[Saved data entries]

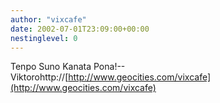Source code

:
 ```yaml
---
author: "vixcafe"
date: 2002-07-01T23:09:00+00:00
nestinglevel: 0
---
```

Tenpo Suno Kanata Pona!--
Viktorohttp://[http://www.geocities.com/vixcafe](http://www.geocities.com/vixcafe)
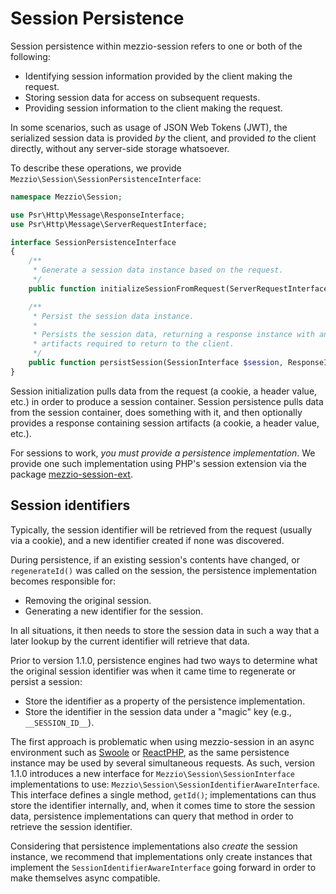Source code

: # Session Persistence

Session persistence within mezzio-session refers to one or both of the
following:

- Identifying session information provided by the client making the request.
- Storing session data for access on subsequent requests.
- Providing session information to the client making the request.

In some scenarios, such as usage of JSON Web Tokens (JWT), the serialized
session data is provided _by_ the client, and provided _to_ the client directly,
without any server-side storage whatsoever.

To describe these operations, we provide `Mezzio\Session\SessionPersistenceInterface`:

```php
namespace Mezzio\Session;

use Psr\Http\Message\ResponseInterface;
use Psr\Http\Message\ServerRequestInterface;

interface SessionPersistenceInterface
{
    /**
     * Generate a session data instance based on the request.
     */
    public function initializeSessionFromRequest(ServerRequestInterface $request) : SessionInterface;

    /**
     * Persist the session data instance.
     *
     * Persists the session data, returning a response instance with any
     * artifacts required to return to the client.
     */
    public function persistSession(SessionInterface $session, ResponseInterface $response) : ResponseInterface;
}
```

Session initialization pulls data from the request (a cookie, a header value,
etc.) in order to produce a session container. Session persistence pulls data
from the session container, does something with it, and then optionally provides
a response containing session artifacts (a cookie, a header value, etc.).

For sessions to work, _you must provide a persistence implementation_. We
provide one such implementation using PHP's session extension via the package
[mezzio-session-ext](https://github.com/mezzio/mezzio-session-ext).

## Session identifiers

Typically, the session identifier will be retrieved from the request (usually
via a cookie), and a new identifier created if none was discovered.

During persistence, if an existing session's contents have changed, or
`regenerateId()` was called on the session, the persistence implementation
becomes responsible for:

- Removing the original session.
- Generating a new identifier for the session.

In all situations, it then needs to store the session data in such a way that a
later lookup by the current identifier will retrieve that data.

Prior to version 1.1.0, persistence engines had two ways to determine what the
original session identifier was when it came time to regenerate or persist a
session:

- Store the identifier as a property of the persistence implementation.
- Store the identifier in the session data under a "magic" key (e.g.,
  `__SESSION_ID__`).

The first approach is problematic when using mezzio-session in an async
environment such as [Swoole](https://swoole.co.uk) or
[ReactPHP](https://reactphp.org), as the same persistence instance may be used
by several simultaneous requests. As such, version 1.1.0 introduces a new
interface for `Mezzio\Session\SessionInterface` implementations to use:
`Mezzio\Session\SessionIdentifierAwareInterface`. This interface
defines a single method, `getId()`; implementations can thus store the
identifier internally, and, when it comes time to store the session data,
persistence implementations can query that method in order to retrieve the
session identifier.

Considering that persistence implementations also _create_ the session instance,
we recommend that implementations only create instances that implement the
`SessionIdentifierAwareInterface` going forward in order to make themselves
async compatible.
--
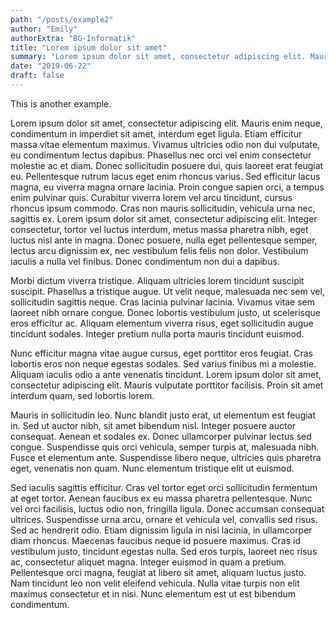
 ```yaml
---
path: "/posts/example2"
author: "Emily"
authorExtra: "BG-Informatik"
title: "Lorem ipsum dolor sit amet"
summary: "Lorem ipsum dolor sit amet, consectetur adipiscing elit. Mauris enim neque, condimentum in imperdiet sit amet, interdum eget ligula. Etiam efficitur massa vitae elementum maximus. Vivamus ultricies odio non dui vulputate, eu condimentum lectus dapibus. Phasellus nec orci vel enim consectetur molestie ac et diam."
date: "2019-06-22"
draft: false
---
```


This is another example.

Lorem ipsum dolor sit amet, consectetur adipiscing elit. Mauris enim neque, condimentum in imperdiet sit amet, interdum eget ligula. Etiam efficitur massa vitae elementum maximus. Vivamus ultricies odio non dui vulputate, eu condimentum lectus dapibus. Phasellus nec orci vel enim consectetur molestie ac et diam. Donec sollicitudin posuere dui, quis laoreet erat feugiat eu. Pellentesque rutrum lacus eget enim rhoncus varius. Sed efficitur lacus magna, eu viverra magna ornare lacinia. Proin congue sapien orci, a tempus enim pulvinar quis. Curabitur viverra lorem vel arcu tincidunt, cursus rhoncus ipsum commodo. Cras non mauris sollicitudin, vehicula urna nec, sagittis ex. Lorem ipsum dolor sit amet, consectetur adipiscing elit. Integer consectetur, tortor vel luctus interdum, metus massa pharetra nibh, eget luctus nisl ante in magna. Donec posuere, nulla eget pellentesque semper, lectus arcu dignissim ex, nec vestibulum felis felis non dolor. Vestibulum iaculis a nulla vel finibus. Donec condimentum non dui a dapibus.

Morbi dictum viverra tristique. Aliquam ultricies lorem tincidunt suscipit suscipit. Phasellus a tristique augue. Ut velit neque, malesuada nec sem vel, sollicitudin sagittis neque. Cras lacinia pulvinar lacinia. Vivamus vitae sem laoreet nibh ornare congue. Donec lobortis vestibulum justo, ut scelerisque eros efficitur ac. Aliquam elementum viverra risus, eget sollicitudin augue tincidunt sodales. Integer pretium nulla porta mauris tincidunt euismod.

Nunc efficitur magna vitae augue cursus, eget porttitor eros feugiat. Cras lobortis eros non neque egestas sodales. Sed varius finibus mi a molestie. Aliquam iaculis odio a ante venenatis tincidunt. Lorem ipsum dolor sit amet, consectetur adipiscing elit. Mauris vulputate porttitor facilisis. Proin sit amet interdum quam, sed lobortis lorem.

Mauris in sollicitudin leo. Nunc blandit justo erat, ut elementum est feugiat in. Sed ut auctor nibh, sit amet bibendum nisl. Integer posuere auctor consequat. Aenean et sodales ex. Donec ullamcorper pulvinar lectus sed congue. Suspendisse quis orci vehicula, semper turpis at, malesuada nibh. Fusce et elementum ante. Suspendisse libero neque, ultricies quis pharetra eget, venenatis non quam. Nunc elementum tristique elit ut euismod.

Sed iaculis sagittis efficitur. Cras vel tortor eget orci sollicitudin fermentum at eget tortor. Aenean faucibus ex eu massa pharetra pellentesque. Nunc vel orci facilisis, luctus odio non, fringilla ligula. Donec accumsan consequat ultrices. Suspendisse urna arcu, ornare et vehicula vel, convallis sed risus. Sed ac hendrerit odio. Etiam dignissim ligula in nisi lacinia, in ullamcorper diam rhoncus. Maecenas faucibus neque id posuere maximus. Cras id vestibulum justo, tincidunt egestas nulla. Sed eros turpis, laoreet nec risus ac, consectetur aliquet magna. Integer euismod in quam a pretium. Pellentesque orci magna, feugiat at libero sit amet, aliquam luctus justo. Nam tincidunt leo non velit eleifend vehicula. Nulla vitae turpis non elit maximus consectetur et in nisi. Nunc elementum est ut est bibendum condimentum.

Exercise objective: A single number is the whole answer: the tally of lines in the entries that hold "date".

Your solution: 2